Filter the entries for lines with the word "textbf".

▶ Saved data entries:
────────
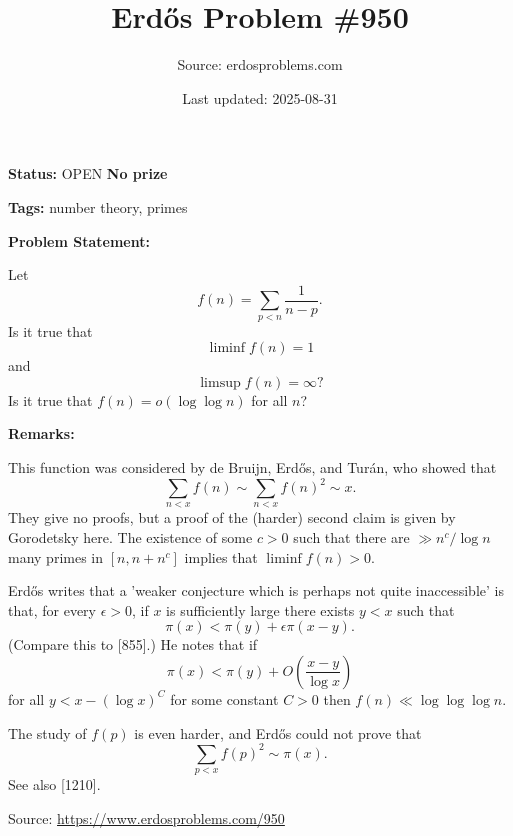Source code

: \documentclass{article}
\title{Erd\H{o}s Problem \#950}
\date{Last updated: 2025-08-31}
\author{Source: erdosproblems.com}
\begin{document}
\maketitle

\noindent\textbf{Status:} OPEN \quad \textbf{No prize}

\noindent\textbf{Tags:} number theory, primes

\medskip
\noindent\textbf{Problem Statement:}

Let\[f(n) = \sum_{p<n}\frac{1}{n-p}.\]Is it true that\[\liminf f(n)=1\]and\[\limsup f(n)=\infty?\]Is it true that $f(n)=o(\log\log n)$ for all $n$?

\bigskip
\noindent\textbf{Remarks:}

This function was considered by de Bruijn, Erd\H{o}s, and Tur\'{a}n, who showed that\[\sum_{n<x}f(n)\sim \sum_{n<x}f(n)^2\sim x.\]They give no proofs, but a proof of the (harder) second claim is given by Gorodetsky here. The existence of some $c>0$ such that there are $\gg n^c/\log n$ many primes in $[n,n+n^c]$ implies that $\liminf f(n)>0$. 

Erd\H{o}s writes that a 'weaker conjecture which is perhaps not quite inaccessible' is that, for every $\epsilon>0$, if $x$ is sufficiently large there exists $y<x$ such that\[\pi(x)< \pi(y)+\epsilon \pi(x-y).\](Compare this to [855].) He notes that if\[\pi(x)< \pi(y)+O\left(\frac{x-y}{\log x}\right)\]for all $y<x-(\log x)^C$ for some constant $C>0$ then $f(n)\ll \log\log\log n$.

The study of $f(p)$ is even harder, and Erd\H{o}s could not prove that\[\sum_{p<x}f(p)^2\sim \pi(x).\]See also [1210].

\bigskip
\noindent\small{Source: \url{https://www.erdosproblems.com/950}}
\end{document}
────────
▶ Exercise answer:
\noindent\textbf{Status:} OPEN \quad \textbf{No prize}
\noindent\textbf{Tags:} number theory, primes
\noindent\textbf{Problem Statement:}
\noindent\textbf{Remarks:}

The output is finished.